↓

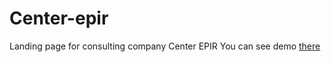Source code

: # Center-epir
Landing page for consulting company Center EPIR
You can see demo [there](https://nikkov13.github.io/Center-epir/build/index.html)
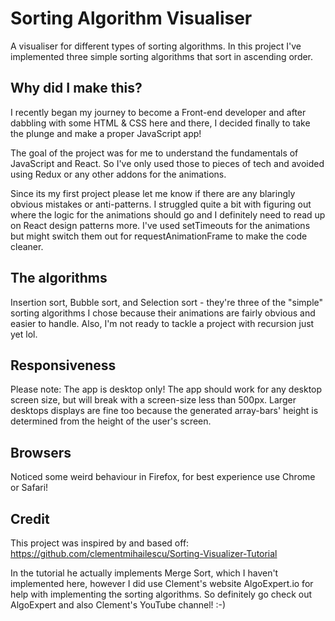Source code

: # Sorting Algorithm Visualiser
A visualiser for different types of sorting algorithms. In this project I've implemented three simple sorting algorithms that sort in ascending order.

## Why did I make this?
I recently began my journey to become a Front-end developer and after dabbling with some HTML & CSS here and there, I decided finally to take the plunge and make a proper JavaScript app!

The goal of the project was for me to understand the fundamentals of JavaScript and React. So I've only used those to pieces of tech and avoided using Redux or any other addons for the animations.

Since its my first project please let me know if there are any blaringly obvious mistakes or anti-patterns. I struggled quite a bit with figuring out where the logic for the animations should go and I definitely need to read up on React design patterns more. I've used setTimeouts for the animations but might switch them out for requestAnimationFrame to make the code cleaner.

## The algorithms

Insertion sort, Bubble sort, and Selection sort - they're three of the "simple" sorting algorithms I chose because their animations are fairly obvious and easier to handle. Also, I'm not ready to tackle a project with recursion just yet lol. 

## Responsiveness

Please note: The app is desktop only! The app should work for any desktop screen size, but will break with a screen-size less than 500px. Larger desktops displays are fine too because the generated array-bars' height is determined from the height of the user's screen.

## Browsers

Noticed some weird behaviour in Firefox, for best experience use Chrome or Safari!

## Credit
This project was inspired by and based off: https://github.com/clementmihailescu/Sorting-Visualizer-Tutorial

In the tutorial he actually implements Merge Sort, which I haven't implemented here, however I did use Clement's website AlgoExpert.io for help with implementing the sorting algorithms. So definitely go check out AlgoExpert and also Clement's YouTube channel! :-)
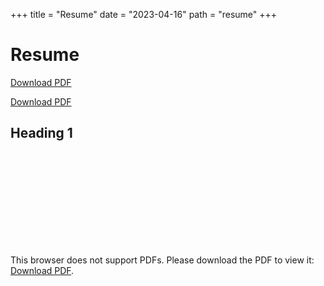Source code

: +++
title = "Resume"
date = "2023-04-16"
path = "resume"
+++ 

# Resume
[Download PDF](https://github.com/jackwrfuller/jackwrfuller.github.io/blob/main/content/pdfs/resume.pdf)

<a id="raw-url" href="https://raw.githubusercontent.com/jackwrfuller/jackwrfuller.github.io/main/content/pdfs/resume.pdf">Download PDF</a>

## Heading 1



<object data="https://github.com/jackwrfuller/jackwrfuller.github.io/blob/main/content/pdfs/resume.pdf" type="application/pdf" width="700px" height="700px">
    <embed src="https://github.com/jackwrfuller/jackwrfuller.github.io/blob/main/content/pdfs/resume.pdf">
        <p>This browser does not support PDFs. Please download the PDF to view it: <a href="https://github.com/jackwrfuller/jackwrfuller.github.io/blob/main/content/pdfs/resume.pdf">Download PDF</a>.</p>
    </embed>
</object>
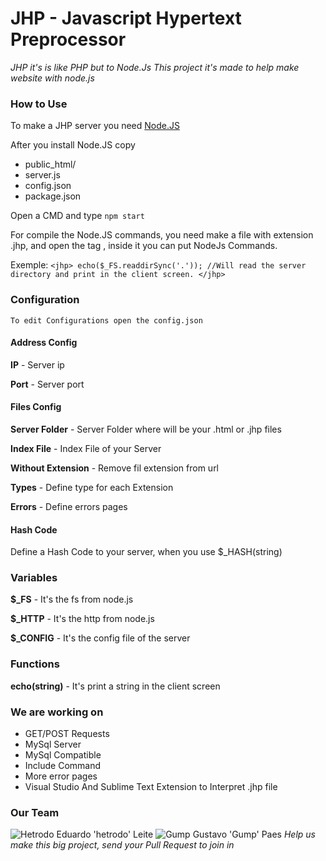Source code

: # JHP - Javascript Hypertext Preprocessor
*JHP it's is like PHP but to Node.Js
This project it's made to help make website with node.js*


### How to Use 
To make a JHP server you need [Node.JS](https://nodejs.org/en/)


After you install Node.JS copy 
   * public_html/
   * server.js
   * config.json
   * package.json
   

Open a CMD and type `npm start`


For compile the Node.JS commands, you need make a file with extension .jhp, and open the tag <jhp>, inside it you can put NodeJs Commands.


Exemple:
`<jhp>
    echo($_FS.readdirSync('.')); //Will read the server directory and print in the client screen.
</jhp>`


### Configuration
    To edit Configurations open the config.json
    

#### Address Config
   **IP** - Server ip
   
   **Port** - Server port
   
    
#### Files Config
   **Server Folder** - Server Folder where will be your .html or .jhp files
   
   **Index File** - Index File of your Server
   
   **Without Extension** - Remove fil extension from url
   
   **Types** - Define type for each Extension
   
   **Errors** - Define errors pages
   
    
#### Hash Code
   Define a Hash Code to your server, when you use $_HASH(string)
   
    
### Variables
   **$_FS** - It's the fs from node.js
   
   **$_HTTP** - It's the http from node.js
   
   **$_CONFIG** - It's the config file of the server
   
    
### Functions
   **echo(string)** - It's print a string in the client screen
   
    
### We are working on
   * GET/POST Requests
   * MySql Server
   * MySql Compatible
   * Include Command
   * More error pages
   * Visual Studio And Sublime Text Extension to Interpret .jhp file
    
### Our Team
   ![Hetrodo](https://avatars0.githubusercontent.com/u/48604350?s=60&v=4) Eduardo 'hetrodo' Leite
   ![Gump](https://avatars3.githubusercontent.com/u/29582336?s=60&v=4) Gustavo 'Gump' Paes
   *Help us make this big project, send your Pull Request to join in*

↑

◆ Your assignment ◆
Please copy the lines in the records above between the one holding "Since its my" and the one holding "This project was", inclusive, exactly and with no other line.

◆ Result for this exercise ◆
Since its my first project please let me know if there are any blaringly obvious mistakes or anti-patterns. I struggled quite a bit with figuring out where the logic for the animations should go and I definitely need to read up on React design patterns more. I've used setTimeouts for the animations but might switch them out for requestAnimationFrame to make the code cleaner.

## The algorithms

Insertion sort, Bubble sort, and Selection sort - they're three of the "simple" sorting algorithms I chose because their animations are fairly obvious and easier to handle. Also, I'm not ready to tackle a project with recursion just yet lol. 

## Responsiveness

Please note: The app is desktop only! The app should work for any desktop screen size, but will break with a screen-size less than 500px. Larger desktops displays are fine too because the generated array-bars' height is determined from the height of the user's screen.

## Browsers

Noticed some weird behaviour in Firefox, for best experience use Chrome or Safari!

## Credit
This project was inspired by and based off: https://github.com/clementmihailescu/Sorting-Visualizer-Tutorial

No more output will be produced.